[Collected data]
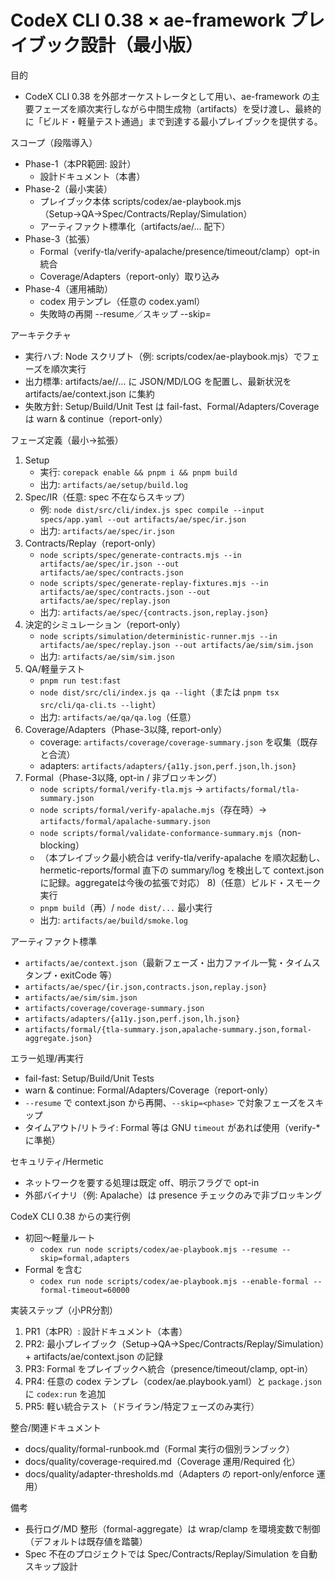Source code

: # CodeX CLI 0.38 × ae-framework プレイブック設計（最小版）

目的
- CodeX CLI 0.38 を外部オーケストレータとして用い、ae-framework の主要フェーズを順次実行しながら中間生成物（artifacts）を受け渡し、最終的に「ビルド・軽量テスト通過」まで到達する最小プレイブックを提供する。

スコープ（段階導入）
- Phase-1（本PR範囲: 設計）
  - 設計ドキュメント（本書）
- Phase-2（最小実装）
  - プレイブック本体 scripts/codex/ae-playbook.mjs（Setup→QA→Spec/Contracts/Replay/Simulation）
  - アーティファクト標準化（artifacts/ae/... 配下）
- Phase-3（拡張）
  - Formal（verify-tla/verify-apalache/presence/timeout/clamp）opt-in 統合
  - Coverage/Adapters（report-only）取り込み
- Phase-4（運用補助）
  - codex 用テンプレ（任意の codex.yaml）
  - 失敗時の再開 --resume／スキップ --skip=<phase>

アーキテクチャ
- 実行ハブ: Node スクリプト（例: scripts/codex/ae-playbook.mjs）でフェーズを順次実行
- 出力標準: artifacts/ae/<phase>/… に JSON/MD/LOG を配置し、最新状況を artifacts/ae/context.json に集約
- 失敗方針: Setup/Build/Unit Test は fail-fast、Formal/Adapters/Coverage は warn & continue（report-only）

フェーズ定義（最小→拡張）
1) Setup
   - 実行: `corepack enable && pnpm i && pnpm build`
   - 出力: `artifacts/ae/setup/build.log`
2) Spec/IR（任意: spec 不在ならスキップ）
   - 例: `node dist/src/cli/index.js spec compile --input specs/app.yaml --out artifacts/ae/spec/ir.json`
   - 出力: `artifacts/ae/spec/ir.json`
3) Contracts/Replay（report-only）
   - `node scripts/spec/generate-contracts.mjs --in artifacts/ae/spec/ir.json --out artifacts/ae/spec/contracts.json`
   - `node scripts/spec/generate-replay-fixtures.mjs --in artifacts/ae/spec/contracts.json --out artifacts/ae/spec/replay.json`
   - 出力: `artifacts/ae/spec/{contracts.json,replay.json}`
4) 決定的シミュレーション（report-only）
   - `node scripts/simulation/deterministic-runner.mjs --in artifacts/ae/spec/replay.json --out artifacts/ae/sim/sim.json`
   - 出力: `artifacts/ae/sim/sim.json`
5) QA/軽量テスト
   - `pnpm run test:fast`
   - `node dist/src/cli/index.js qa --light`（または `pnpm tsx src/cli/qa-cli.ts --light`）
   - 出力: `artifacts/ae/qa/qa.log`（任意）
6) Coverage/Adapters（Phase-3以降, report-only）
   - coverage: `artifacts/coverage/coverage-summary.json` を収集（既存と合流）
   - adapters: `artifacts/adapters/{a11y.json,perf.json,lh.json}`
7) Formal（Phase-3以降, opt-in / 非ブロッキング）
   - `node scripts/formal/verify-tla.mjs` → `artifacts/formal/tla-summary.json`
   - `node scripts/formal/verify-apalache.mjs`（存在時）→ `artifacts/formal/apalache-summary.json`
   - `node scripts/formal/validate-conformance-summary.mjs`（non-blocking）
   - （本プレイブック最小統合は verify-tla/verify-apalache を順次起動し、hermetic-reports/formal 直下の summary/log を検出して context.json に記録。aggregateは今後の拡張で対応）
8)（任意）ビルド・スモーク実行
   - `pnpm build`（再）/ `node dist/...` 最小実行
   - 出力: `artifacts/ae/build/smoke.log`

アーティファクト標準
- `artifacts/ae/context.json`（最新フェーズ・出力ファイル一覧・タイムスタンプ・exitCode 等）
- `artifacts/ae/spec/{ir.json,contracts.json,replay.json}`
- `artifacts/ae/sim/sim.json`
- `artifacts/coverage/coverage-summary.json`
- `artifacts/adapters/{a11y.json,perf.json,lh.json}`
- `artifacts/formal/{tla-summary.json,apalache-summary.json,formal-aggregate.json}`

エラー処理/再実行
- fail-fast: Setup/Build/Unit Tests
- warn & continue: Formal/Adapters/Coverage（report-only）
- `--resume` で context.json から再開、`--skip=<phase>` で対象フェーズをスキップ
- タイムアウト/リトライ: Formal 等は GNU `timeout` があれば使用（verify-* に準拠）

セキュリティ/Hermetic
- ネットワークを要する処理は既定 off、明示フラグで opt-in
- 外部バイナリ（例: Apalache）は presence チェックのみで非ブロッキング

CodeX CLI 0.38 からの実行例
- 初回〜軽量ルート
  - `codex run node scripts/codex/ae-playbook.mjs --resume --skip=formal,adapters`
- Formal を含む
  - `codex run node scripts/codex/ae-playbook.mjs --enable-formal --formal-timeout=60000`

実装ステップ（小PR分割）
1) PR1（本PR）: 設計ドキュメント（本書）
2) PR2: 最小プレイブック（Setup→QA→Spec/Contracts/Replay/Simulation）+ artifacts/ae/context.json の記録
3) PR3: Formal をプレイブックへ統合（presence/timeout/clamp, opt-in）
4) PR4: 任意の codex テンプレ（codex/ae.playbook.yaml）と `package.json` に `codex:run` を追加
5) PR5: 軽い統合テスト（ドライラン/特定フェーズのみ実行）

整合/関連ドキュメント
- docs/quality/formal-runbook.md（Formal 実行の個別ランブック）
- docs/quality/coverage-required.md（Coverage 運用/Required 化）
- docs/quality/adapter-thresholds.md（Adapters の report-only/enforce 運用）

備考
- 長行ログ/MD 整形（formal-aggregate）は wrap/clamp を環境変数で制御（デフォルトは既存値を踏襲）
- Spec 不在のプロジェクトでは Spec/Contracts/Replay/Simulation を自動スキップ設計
* * *
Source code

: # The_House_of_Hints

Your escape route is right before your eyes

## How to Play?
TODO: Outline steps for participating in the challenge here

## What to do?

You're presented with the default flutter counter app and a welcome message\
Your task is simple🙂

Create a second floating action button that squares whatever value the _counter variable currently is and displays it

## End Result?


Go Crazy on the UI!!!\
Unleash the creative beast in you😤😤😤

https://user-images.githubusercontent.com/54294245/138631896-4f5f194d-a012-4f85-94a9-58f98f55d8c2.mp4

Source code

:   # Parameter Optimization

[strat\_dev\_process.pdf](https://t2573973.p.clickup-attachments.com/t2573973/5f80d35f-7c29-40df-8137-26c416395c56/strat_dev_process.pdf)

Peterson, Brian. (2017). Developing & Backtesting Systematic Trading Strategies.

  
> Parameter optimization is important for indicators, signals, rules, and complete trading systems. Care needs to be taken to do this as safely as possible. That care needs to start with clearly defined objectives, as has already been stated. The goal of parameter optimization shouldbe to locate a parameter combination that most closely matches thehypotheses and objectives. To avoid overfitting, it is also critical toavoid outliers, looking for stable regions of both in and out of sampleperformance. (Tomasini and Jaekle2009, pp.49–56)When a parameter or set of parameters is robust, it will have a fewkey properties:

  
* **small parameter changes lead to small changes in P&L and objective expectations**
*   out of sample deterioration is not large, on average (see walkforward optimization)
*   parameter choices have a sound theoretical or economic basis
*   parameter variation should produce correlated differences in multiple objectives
--
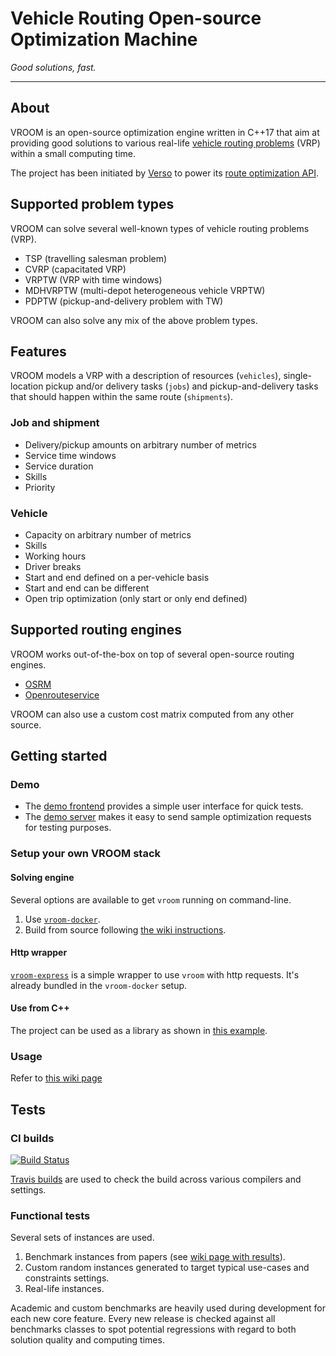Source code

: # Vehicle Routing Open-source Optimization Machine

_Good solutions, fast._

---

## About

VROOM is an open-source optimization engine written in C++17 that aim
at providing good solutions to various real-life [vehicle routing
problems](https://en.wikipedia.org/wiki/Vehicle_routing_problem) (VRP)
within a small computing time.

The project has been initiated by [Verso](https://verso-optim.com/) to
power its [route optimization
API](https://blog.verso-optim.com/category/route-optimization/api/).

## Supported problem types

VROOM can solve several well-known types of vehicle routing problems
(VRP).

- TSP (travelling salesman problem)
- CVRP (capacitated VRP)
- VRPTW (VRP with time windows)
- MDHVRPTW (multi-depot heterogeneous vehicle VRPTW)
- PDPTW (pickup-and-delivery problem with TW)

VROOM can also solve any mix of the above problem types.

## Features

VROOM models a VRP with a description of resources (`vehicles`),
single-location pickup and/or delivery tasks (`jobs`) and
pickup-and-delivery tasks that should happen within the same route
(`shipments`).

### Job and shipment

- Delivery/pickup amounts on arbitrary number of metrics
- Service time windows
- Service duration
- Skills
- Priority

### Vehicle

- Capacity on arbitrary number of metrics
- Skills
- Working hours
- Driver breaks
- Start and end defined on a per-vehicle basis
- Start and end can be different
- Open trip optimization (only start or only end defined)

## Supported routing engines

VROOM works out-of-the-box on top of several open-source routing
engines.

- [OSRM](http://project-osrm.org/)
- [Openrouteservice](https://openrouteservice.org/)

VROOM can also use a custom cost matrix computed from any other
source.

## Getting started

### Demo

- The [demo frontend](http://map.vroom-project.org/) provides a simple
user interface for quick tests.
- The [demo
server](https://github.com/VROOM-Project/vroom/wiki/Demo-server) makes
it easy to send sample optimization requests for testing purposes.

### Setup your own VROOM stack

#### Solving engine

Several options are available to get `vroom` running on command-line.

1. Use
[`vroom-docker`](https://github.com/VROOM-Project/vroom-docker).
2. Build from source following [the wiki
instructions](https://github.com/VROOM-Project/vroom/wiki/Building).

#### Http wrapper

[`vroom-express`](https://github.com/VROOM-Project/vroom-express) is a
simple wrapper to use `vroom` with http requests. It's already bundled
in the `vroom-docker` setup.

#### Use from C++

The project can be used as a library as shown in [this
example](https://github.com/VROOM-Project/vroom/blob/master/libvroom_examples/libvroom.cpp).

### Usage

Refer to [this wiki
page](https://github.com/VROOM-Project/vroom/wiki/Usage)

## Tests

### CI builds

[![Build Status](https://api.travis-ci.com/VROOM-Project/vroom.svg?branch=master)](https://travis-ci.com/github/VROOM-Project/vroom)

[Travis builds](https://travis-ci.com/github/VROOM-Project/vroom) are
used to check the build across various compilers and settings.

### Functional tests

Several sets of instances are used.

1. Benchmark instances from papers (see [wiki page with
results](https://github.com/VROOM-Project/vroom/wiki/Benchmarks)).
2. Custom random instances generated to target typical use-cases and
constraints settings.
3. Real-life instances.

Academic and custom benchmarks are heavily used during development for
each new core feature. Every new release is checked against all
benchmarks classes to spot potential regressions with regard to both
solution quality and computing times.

■ **Task to complete**: Please transcribe exactly the lines above from the line that has "- ネットワークを要する処理は既定 off、明示フラグで opt-in" up to and including the line that has "node scripts/codex/ae-playbook.mjs --enable-formal"; no other line belongs in the answer.

■ **Reply to the task**:
- ネットワークを要する処理は既定 off、明示フラグで opt-in
- 外部バイナリ（例: Apalache）は presence チェックのみで非ブロッキング

CodeX CLI 0.38 からの実行例
- 初回〜軽量ルート
  - `codex run node scripts/codex/ae-playbook.mjs --resume --skip=formal,adapters`
- Formal を含む
  - `codex run node scripts/codex/ae-playbook.mjs --enable-formal --formal-timeout=60000`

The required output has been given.